◆ **Records supplied**:
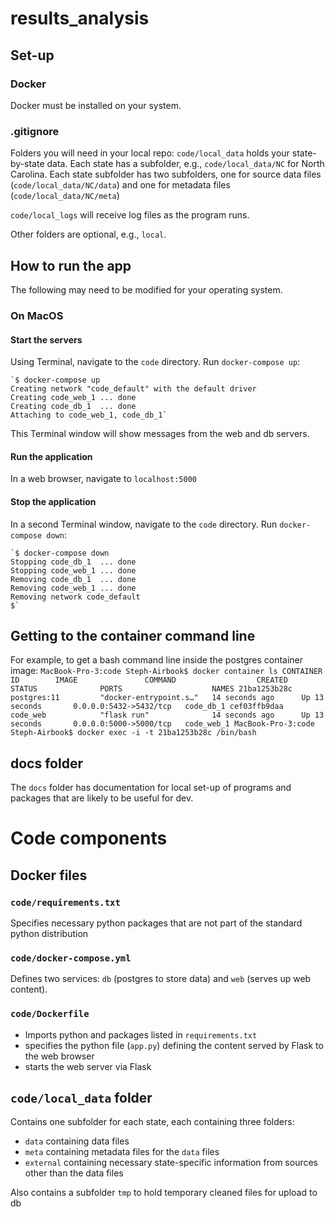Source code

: # results_analysis

## Set-up

### Docker
Docker must be installed on your system.

### .gitignore
Folders you will need in your local repo:
`code/local_data` holds your state-by-state data. Each state has a subfolder, e.g., `code/local_data/NC` for North Carolina. Each state subfolder has two subfolders, one for source data files (`code/local_data/NC/data`) and one for metadata files (`code/local_data/NC/meta`)

`code/local_logs` will receive log files as the program runs.

Other folders are optional, e.g., `local`.

## How to run the app

The following may need to be modified for your operating system. 

### On MacOS 
#### Start the servers
Using Terminal, navigate to the `code` directory. Run `docker-compose up`:

    `$ docker-compose up
    Creating network "code_default" with the default driver
    Creating code_web_1 ... done
    Creating code_db_1  ... done
    Attaching to code_web_1, code_db_1`

This Terminal window will show messages from the web and db servers.

#### Run the application
In a web browser, navigate to `localhost:5000`

#### Stop the application
In a second Terminal window, navigate to the `code` directory. Run `docker-compose down`:

    `$ docker-compose down
    Stopping code_db_1  ... done
    Stopping code_web_1 ... done
    Removing code_db_1  ... done
    Removing code_web_1 ... done
    Removing network code_default
    $`

## Getting to the container command line
For example, to get a bash command line inside the postgres container image:
    `MacBook-Pro-3:code Steph-Airbook$ docker container ls
    CONTAINER ID        IMAGE               COMMAND                  CREATED             STATUS              PORTS                    NAMES
    21ba1253b28c        postgres:11         "docker-entrypoint.s…"   14 seconds ago      Up 13 seconds       0.0.0.0:5432->5432/tcp   code_db_1
    cef03ffb9daa        code_web            "flask run"              14 seconds ago      Up 13 seconds       0.0.0.0:5000->5000/tcp   code_web_1
    MacBook-Pro-3:code Steph-Airbook$ docker exec -i -t 21ba1253b28c /bin/bash
`

## docs folder
The `docs` folder has documentation for local set-up of programs and packages that are likely to be useful for dev.

# Code components

## Docker files

### `code/requirements.txt`
Specifies necessary python packages that are not part of the standard python distribution

### `code/docker-compose.yml`
Defines two services: `db` (postgres to store data) and `web` (serves up web content). 

### `code/Dockerfile`
- Imports python and packages listed in `requirements.txt`
- specifies the python file (`app.py`) defining the content served by Flask to the web browser
- starts the web server via Flask



## `code/local_data` folder
Contains one subfolder for each state, each containing three folders:
* `data` containing data files 
* `meta` containing metadata files for the `data` files
* `external` containing necessary state-specific information from sources other than the data files

Also contains a subfolder `tmp` to hold temporary cleaned files for upload to db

◆ **Task to complete**: From the line with "containing metadata files" to the final line of the entries above, return every line exactly as written.

◆ **Exercise answer**:
* `meta` containing metadata files for the `data` files
* `external` containing necessary state-specific information from sources other than the data files

Also contains a subfolder `tmp` to hold temporary cleaned files for upload to db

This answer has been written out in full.